Section 7. Examination of
Books by Stockholders
. The Board of Directors or any Committee
constituted pursuant to Article IV of these Bylaws with power for the
purpose shall, subject to the laws of the State of Delaware, have power to
determine, from time to time, whether and to what extent and under what
conditions and regulations the accounts and books of the Corporation, or any of
them, shall be open to the inspection of the stockholders; and no stockholder
shall have any right to inspect any book or document of the Corporation, except
as conferred by the laws of the State of Delaware, unless and until authorized
so to do by resolution of the Board of Directors or any Committee constituted
pursuant to Article IV of these Bylaws with power for the purpose or of the
stockholders of the Corporation.
Section 8. Treasury
Stock
. The Treasurer of the Corporation may be authorized by the Board
of Directors from time to time to purchase out of surplus any outstanding fully
paid shares of the Corporation, together with any rights, privileges and
benefits appurtenant thereto, the same to be held in the treasury of the
Corporation until and unless disposed of as hereinafter set forth. The price at
which the same may
be
purchased and placed in the treasury shall not exceed such sum as the Board of
Directors may determine from time to time.
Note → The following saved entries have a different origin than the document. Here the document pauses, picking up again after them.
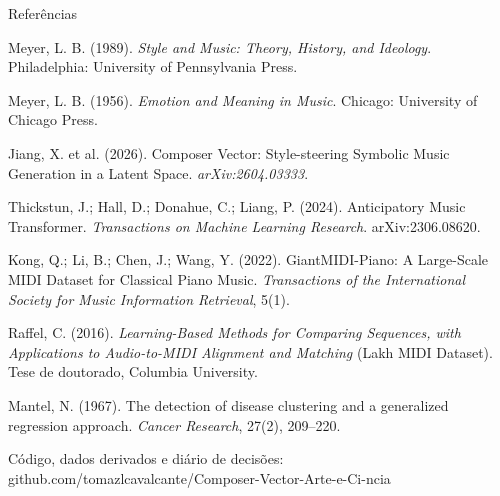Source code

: \documentclass[aspectratio=169,10pt]{beamer}
\begin{document}
\begin{frame}{Referências}
  \vspace{0.3em}
  {\footnotesize\raggedright
  \setlength{\parskip}{0.45em}
  Meyer, L. B. (1989). \textit{Style and Music: Theory, History, and Ideology}. Philadelphia: University of Pennsylvania Press.\par
  Meyer, L. B. (1956). \textit{Emotion and Meaning in Music}. Chicago: University of Chicago Press.\par
  Jiang, X. et al. (2026). Composer Vector: Style-steering Symbolic Music Generation in a Latent Space. \textit{arXiv:2604.03333}.\par
  Thickstun, J.; Hall, D.; Donahue, C.; Liang, P. (2024). Anticipatory Music Transformer. \textit{Transactions on Machine Learning Research}. arXiv:2306.08620.\par
  Kong, Q.; Li, B.; Chen, J.; Wang, Y. (2022). GiantMIDI-Piano: A Large-Scale MIDI Dataset for Classical Piano Music. \textit{Transactions of the International Society for Music Information Retrieval}, 5(1).\par
  Raffel, C. (2016). \textit{Learning-Based Methods for Comparing Sequences, with Applications to Audio-to-MIDI Alignment and Matching} (Lakh MIDI Dataset). Tese de doutorado, Columbia University.\par
  Mantel, N. (1967). The detection of disease clustering and a generalized regression approach. \textit{Cancer Research}, 27(2), 209--220.\par
  \vspace{0.4em}
  {\color{cinza}Código, dados derivados e diário de decisões: github.com/tomazlcavalcante/Composer-Vector-Arte-e-Ci-ncia\par}
  }
\end{frame}
\end{document}
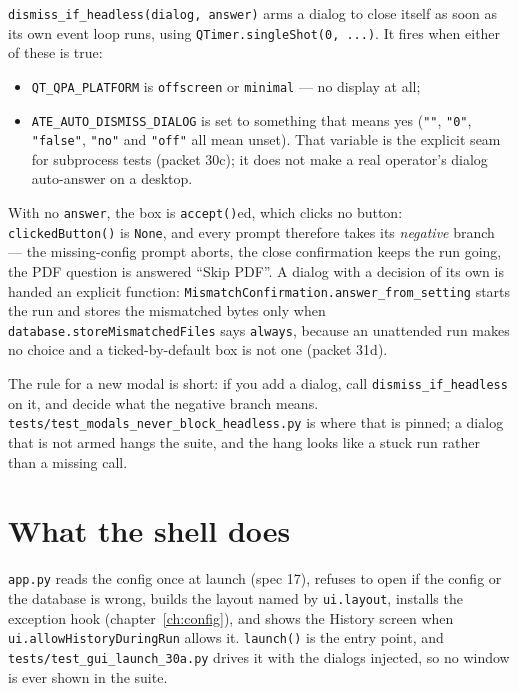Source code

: \texttt{dismiss\_\allowbreak{}if\_\allowbreak{}headless(dialog, answer)} arms a dialog to close itself as soon as its own event
loop runs, using \texttt{QTimer.singleShot(0, ...)}. It fires when either of these is true:

\begin{itemize}
  \item \texttt{QT\_QPA\_PLATFORM} is \texttt{offscreen} or \texttt{minimal} --- no display at all;
  \item \texttt{ATE\_\allowbreak{}AUTO\_\allowbreak{}DISMISS\_\allowbreak{}DIALOG} is set to something that means yes (\texttt{""}, \texttt{"0"},
    \texttt{"false"}, \texttt{"no"} and \texttt{"off"} all mean unset). That variable is the explicit
    seam for subprocess tests (packet 30c); it does not make a real operator's dialog auto-answer on a
    desktop.
\end{itemize}

With no \texttt{answer}, the box is \texttt{accept()}ed, which clicks no button:
\texttt{clickedButton()} is \texttt{None}, and every prompt therefore takes its \emph{negative} branch ---
the missing-config prompt aborts, the close confirmation keeps the run going, the PDF question is answered
``Skip PDF''. A dialog with a decision of its own is handed an explicit function:
\texttt{MismatchConfirmation.answer\_\allowbreak{}from\_\allowbreak{}setting} starts the run and stores the mismatched bytes only
when \texttt{database.storeMismatchedFiles} says \texttt{always}, because an unattended run makes no
choice and a ticked-by-default box is not one (packet 31d).

The rule for a new modal is short: if you add a dialog, call \texttt{dismiss\_\allowbreak{}if\_\allowbreak{}headless} on it, and
decide what the negative branch means. \texttt{tests/\allowbreak{}test\_\allowbreak{}modals\_\allowbreak{}never\_\allowbreak{}block\_\allowbreak{}headless.py} is where
that is pinned; a dialog that is not armed hangs the suite, and the hang looks like a stuck run rather
than a missing call.

\section{What the shell does}

\texttt{app.py} reads the config once at launch (spec 17), refuses to open if the config or the database
is wrong, builds the layout named by \texttt{ui.layout}, installs the exception hook
(chapter~\ref{ch:config}), and shows the History screen when \texttt{ui.allowHistoryDuringRun} allows
it. \texttt{launch()} is the entry point, and \texttt{tests/\allowbreak{}test\_\allowbreak{}gui\_\allowbreak{}launch\_\allowbreak30a.py} drives it with the
dialogs injected, so no window is ever shown in the suite.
Any shares so purchased and placed in
the treasury of the Corporation may be sold in such manner and on such terms as
the Board of Directors may determine from time to time.
ARTICLE
VIII.
Dividends,
Surplus, etc.
Subject
to the provisions of the Certificate of Incorporation and any restrictions
imposed by statute, the Board of Directors may declare dividends from the
surplus of the Corporation or from the net profits arising from its business,
whenever, and in such amounts as, in its opinion, the condition of the affairs
of the Corporation shall render advisable. If the date appointed for the payment
of any dividend shall in any year fall on a legal holiday then the dividend
payable on such date shall be payable on the next succeeding business day. The
Board of Directors in its discretion may from time to time set aside from such
surplus or net profits such sum or sums as it, in its absolute discretion, may
think proper as a working capital or as a reserve fund to meet contingencies, or
for the purpose of maintaining or increasing the property or business of the
Corporation, or for any other purpose it may think conducive to the best
interests of the Corporation. All such surplus or net profits, until actually
declared in dividends, or used and applied as aforesaid, shall be deemed to have
been so set aside by the Board for one or more of said purposes.
ARTICLE
IX.
Seal.
The
corporate seal of the Corporation shall consist of a metallic stamp, circular in
form, bearing in its center the figures and word “1982, Delaware”, and at the
outer edge the name of the Corporation.
ARTICLE
X.
Fiscal
Year.
The
fiscal year of the Corporation shall begin on the first day of January in each
year.
ARTICLE
XI.
Amendments.
All
Bylaws of the Corporation shall be subject to alteration or repeal, and new
Bylaws not inconsistent with any provision of the Certificate of Incorporation
of the Corporation or any provision of law, may be made, either by the
affirmative vote of the holders of record of shares representing in the
aggregate a majority of the total voting power of the Corporation entitled to
vote in respect thereof, given at an annual meeting or at any special meeting or
by the Board of Directors at any regular or special meeting.